Go For Broke

National Education Center

One of the greatest contributions of the Military Intelligence Service (MIS) during World War II was the translation of the captured “Z Plan.” The “Z Plan” contained Japan’s defensive strategy against the Allies for its southern Pacific possessions and its strategy for an all-out attack against the American fleet in the Pacific, specifically in the Mariana Islands.

The Mariana Islands, an archipelago of 15 volcanic islands located southwest of the Hawaiian Islands and northeast of the Philippines, were strategically situated to serve as an air base for the Army Air Corps’ long-range bombers to make non-stop strikes on nearby Japan. Because of this, American forces constructed air bases on the islands of Guam and Saipan. Japan saw the Marianas as the last line of defense for the protection of Japan and its possessions in the south Pacific.
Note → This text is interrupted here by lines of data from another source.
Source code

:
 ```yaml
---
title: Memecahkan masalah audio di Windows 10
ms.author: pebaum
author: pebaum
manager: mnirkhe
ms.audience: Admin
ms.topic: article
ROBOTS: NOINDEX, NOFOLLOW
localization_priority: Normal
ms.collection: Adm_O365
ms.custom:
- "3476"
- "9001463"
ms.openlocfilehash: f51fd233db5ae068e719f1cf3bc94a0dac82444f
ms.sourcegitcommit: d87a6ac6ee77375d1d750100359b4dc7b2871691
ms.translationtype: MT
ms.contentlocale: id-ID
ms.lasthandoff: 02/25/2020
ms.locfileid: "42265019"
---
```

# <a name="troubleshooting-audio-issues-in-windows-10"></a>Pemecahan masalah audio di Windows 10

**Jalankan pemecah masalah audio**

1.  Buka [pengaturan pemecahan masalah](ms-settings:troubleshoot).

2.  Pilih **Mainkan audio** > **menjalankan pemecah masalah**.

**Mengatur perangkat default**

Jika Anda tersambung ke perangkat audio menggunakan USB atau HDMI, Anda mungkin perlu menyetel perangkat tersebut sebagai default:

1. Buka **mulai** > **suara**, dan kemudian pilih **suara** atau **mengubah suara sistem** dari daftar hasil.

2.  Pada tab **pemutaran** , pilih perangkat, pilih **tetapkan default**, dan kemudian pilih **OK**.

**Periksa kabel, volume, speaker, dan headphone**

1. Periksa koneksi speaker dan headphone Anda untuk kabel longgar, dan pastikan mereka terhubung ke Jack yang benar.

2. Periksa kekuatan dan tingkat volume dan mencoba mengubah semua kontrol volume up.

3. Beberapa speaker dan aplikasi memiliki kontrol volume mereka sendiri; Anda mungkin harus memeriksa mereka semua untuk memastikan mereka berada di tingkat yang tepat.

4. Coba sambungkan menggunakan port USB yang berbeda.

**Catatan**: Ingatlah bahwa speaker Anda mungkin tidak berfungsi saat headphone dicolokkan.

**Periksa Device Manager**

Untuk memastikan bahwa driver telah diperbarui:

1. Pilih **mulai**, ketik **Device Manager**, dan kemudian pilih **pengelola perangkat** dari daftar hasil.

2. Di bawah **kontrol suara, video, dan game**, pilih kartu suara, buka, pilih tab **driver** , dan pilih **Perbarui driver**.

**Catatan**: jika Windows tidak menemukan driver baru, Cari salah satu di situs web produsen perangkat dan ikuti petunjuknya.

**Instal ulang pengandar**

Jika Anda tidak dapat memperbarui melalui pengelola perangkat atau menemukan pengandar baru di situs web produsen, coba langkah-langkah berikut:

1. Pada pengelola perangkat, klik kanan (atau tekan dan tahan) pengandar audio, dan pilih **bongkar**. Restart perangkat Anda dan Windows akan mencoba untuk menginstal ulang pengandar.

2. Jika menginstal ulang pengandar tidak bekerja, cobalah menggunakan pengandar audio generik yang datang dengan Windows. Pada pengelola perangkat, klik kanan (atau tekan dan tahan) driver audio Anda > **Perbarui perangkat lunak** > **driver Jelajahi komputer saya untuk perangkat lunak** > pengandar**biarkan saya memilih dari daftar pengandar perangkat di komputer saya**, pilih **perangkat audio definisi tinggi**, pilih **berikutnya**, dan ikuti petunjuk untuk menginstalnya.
On March 31, 1944, two planes bound for Mindanao were caught up in a tropical storm. One plane carried Admiral Mineichi Koga, who replaced Admiral Isoroku Yamamoto as commander-in-chief of the Japanese Combined Fleet after Yamamoto’s death. The other carried Vice Admiral Shigeru Fukudome. Both crashed into the sea off the southern Philippines. When Koga’s plane smashed into the ocean, it left no survivors. Fukudome and ten of his staff, however, survived their plane crash.

These survivors were picked up by Filipino guerrillas, but left behind was a box containing a leather-bound copy of documents bearing the letter “Z” on its red cover, as well as other documents, including a study of fleet operations and a sheet of code rules. When it later washed ashore, it was recovered by two Filipino men who, guessing at their value, quickly dried the documents and hid them, buried underground in the box.

Footnotes

  • 1Greg Bradsher, researcher for the National Archives and Records Administration, writes in his historical account of the events surrounding the Z-Plan that Koga held onto the briefcase, whereas James C. McNaughton, US Army historian, writes that it was Fukudome who was entrusted with the documents. See Bradsher, “The ‘Z-Plan’ Story: Japan’s Naval Battle Strategy Drifts into US Hands, Part 2,” Prologue Magazine 37.3 (2005), accessed January 16, 2015, and McNaughton, Nisei Linguists: Japanese Americans in the Military Intelligence Service during World War II (Washington, DC: US Army Center of Military History, 2006), pp. 245-6.